> [Problem to work on]:
Set the records down again exactly, apart from any pictures in them.

> [Supplied data]:
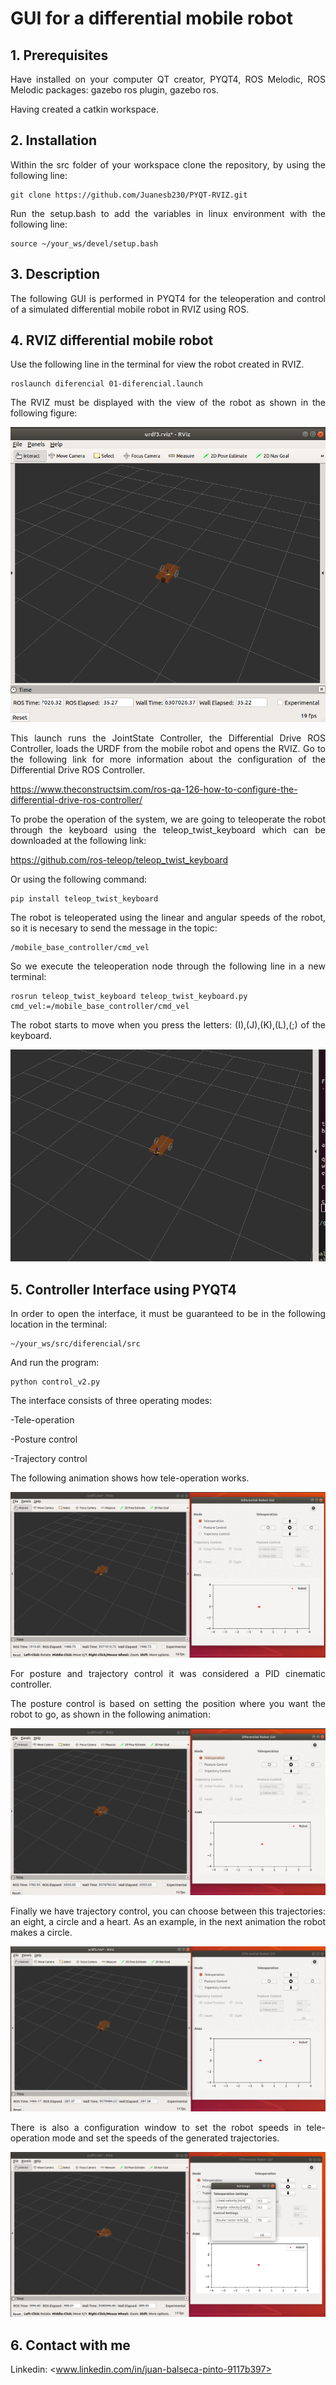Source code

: # GUI for a differential mobile robot
<!-- markdownlint-disable MD033 -->
## 1. Prerequisites

<p align="justify">
Have installed on your computer QT creator, PYQT4, ROS Melodic, ROS Melodic packages: gazebo ros plugin, gazebo ros.
</p>

Having created a catkin workspace.

## 2. Installation

<p align="justify">
Within the src folder of your workspace clone the repository, by using the following line:
</p>

    git clone https://github.com/Juanesb230/PYQT-RVIZ.git

<p align="justify">
Run the setup.bash to add the variables in linux environment with the following line:
</p>

    source ~/your_ws/devel/setup.bash

## 3. Description

<p align="justify">
The following GUI is performed in PYQT4 for the teleoperation and control of a simulated differential mobile robot in RVIZ using ROS.
</p>

## 4. RVIZ differential mobile robot

<p align="justify">
Use the following line in the terminal for view the robot created in RVIZ.
</p>

    roslaunch diferencial 01-diferencial.launch

<p align="justify">
The RVIZ must be displayed with the view of the robot as shown in the following figure:
</p>

<p align="center">
  <img src="images/rviz_robot.png">
</p>

<p align="justify">
This launch runs the JointState Controller, the Differential Drive ROS Controller, loads the URDF from the mobile robot and opens the RVIZ. Go to the following link for more information about the configuration of the Differential Drive ROS Controller.
</p>

<https://www.theconstructsim.com/ros-qa-126-how-to-configure-the-differential-drive-ros-controller/>

<p align="justify">
To probe the operation of the system, we are going to teleoperate the robot through the keyboard using the teleop_twist_keyboard which can be downloaded at the following link:
</p>

<https://github.com/ros-teleop/teleop_twist_keyboard>

Or using the following command:

    pip install teleop_twist_keyboard

<p align="justify">
The robot is teleoperated using the linear and angular speeds of the robot, so it is necesary to send the message in the topic:
</p>

    /mobile_base_controller/cmd_vel 

<p align="justify">
So we execute the teleoperation node through the following line in a new terminal:
</p>

    rosrun teleop_twist_keyboard teleop_twist_keyboard.py cmd_vel:=/mobile_base_controller/cmd_vel

<p align="justify">
The robot starts to move when you press the letters: (I),(J),(K),(L),(;) of the keyboard.
</p>

<p align="center">
  <img src="images/teleop.gif">
</p>

## 5. Controller Interface using PYQT4

<p align="justify">
In order to open the interface, it must be guaranteed to be in the following location in the terminal:
</p>

    ~/your_ws/src/diferencial/src  

And run the program:

    python control_v2.py

The interface consists of three operating modes:

-Tele-operation

-Posture control

-Trajectory control

The following animation shows how tele-operation works.

![GUI_Teleop](images/GUI_Teleop.gif)

<p align="justify">
For posture and trajectory control it was considered a PID cinematic controller.
</p>

<p align="justify">
The posture control is based on setting the position where you want the robot to go, as shown in the following animation:
</p>

![GUI_Posture](images/GUI_Posture.gif)

<p align="justify">
Finally we have trajectory control, you can choose between this trajectories: an eight, a circle and a heart. As an example, in the next animation the robot makes a circle.
</p>

![GUI_Tray](images/GUI_Tray.gif)

<p align="justify">
There is also a configuration window to set the robot speeds in tele-operation mode and set the speeds of the generated trajectories.
</p>

![Settings](images/Settings.png)

## 6. Contact with me

Linkedin: <www.linkedin.com/in/juan-balseca-pinto-9117b397>
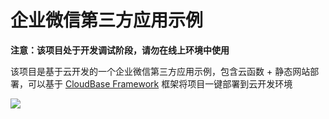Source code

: # 企业微信第三方应用示例

__注意：该项目处于开发调试阶段，请勿在线上环境中使用__

该项目是基于云开发的一个企业微信第三方应用示例，包含云函数 + 静态网站部署，可以基于 [CloudBase Framework](https://github.com/TencentCloudBase/cloudbase-framework) 框架将项目一键部署到云开发环境

[![](https://main.qcloudimg.com/raw/67f5a389f1ac6f3b4d04c7256438e44f.svg)](https://console.cloud.tencent.com/tcb/env/index?action=CreateAndDeployCloudBaseProject&appUrl=https%3A%2F%2Fgithub.com%2FTencentWecom%2Fwecom-cloudbase-template-vue&branch=master)
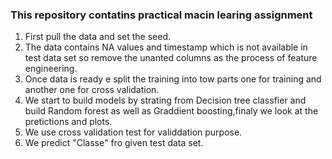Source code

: ###  This repository contatins practical macin learing assignment

1. First pull the data and set the seed.    
2. The data contains NA values and timestamp which is not available in test data set so remove the unanted columns as the process of feature engineering.  
3. Once data is ready e split the training into tow parts one for training and another one for cross validation.  
4. We start to build models by strating from Decision tree classfier and build Random forest as well as Graddient boosting,finaly we look at the pretictions and plots.   
5. We use cross validation test for validdation purpose.
6. We predict "Classe" fro given test data set. 
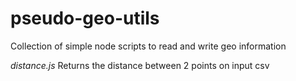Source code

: # pseudo-geo-utils
Collection of simple node scripts to read and write geo information

*distance.js*
Returns the distance between 2 points on input csv
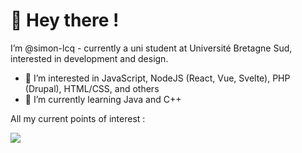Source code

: # 👋 Hey there !
 I’m @simon-lcq - currently a uni student at Université Bretagne Sud, interested in development and design.
- 👀 I’m interested in JavaScript, NodeJS (React, Vue, Svelte), PHP (Drupal), HTML/CSS, and others 
- 🌱 I’m currently learning Java and C++

All my current points of interest :

[![](https://skillicons.dev/icons?i=astro,bash,c,cpp,cloudflare,css,bots,docker,electron,express,figma,git,graphql,html,idea,java,js,latex,linux,md,mongodb,nginx,nodejs,nuxtjs,php,py,r,react,sass,svelte,tailwind,ts,vue)]()
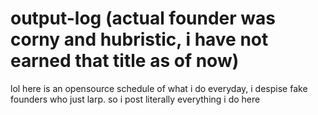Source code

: # output-log (actual founder was corny and hubristic, i have not earned that title as of now)
lol here is an opensource schedule of what i do everyday, i despise fake founders who just larp. so i post literally everything i do here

> [Answer]:
Source code

: # GUI for a differential mobile robot
<!-- markdownlint-disable MD033 -->
## 1. Prerequisites

<p align="justify">
Have installed on your computer QT creator, PYQT4, ROS Melodic, ROS Melodic packages: gazebo ros plugin, gazebo ros.
</p>

Having created a catkin workspace.

## 2. Installation

<p align="justify">
Within the src folder of your workspace clone the repository, by using the following line:
</p>

    git clone https://github.com/Juanesb230/PYQT-RVIZ.git

<p align="justify">
Run the setup.bash to add the variables in linux environment with the following line:
</p>

    source ~/your_ws/devel/setup.bash

## 3. Description

<p align="justify">
The following GUI is performed in PYQT4 for the teleoperation and control of a simulated differential mobile robot in RVIZ using ROS.
</p>

## 4. RVIZ differential mobile robot

<p align="justify">
Use the following line in the terminal for view the robot created in RVIZ.
</p>

    roslaunch diferencial 01-diferencial.launch

<p align="justify">
The RVIZ must be displayed with the view of the robot as shown in the following figure:
</p>

<p align="center">
  <img src="images/rviz_robot.png">
</p>

<p align="justify">
This launch runs the JointState Controller, the Differential Drive ROS Controller, loads the URDF from the mobile robot and opens the RVIZ. Go to the following link for more information about the configuration of the Differential Drive ROS Controller.
</p>

<https://www.theconstructsim.com/ros-qa-126-how-to-configure-the-differential-drive-ros-controller/>

<p align="justify">
To probe the operation of the system, we are going to teleoperate the robot through the keyboard using the teleop_twist_keyboard which can be downloaded at the following link:
</p>

<https://github.com/ros-teleop/teleop_twist_keyboard>

Or using the following command:

    pip install teleop_twist_keyboard

<p align="justify">
The robot is teleoperated using the linear and angular speeds of the robot, so it is necesary to send the message in the topic:
</p>

    /mobile_base_controller/cmd_vel 

<p align="justify">
So we execute the teleoperation node through the following line in a new terminal:
</p>

    rosrun teleop_twist_keyboard teleop_twist_keyboard.py cmd_vel:=/mobile_base_controller/cmd_vel

<p align="justify">
The robot starts to move when you press the letters: (I),(J),(K),(L),(;) of the keyboard.
</p>

<p align="center">
  <img src="images/teleop.gif">
</p>

## 5. Controller Interface using PYQT4

<p align="justify">
In order to open the interface, it must be guaranteed to be in the following location in the terminal:
</p>

    ~/your_ws/src/diferencial/src  

And run the program:

    python control_v2.py

The interface consists of three operating modes:

-Tele-operation

-Posture control

-Trajectory control

The following animation shows how tele-operation works.

![GUI_Teleop](images/GUI_Teleop.gif)

<p align="justify">
For posture and trajectory control it was considered a PID cinematic controller.
</p>

<p align="justify">
The posture control is based on setting the position where you want the robot to go, as shown in the following animation:
</p>

![GUI_Posture](images/GUI_Posture.gif)

<p align="justify">
Finally we have trajectory control, you can choose between this trajectories: an eight, a circle and a heart. As an example, in the next animation the robot makes a circle.
</p>

![GUI_Tray](images/GUI_Tray.gif)

<p align="justify">
There is also a configuration window to set the robot speeds in tele-operation mode and set the speeds of the generated trajectories.
</p>

![Settings](images/Settings.png)

## 6. Contact with me

Linkedin: <www.linkedin.com/in/juan-balseca-pinto-9117b397>
Source code

: # 企业微信第三方应用示例

__注意：该项目处于开发调试阶段，请勿在线上环境中使用__

该项目是基于云开发的一个企业微信第三方应用示例，包含云函数 + 静态网站部署，可以基于 [CloudBase Framework](https://github.com/TencentCloudBase/cloudbase-framework) 框架将项目一键部署到云开发环境

[![](https://main.qcloudimg.com/raw/67f5a389f1ac6f3b4d04c7256438e44f.svg)](https://console.cloud.tencent.com/tcb/env/index?action=CreateAndDeployCloudBaseProject&appUrl=https%3A%2F%2Fgithub.com%2FTencentWecom%2Fwecom-cloudbase-template-vue&branch=master)
Source code

: ###  This repository contatins practical macin learing assignment

1. First pull the data and set the seed.    
2. The data contains NA values and timestamp which is not available in test data set so remove the unanted columns as the process of feature engineering.  
3. Once data is ready e split the training into tow parts one for training and another one for cross validation.  
4. We start to build models by strating from Decision tree classfier and build Random forest as well as Graddient boosting,finaly we look at the pretictions and plots.   
5. We use cross validation test for validdation purpose.
6. We predict "Classe" fro given test data set. 
Source code

: # pseudo-geo-utils
Collection of simple node scripts to read and write geo information

*distance.js*
Returns the distance between 2 points on input csv
Source code

: # 👋 Hey there !
 I’m @simon-lcq - currently a uni student at Université Bretagne Sud, interested in development and design.
- 👀 I’m interested in JavaScript, NodeJS (React, Vue, Svelte), PHP (Drupal), HTML/CSS, and others 
- 🌱 I’m currently learning Java and C++

All my current points of interest :

[![](https://skillicons.dev/icons?i=astro,bash,c,cpp,cloudflare,css,bots,docker,electron,express,figma,git,graphql,html,idea,java,js,latex,linux,md,mongodb,nginx,nodejs,nuxtjs,php,py,r,react,sass,svelte,tailwind,ts,vue)]()
Source code

: # output-log (actual founder was corny and hubristic, i have not earned that title as of now)
lol here is an opensource schedule of what i do everyday, i despise fake founders who just larp. so i post literally everything i do here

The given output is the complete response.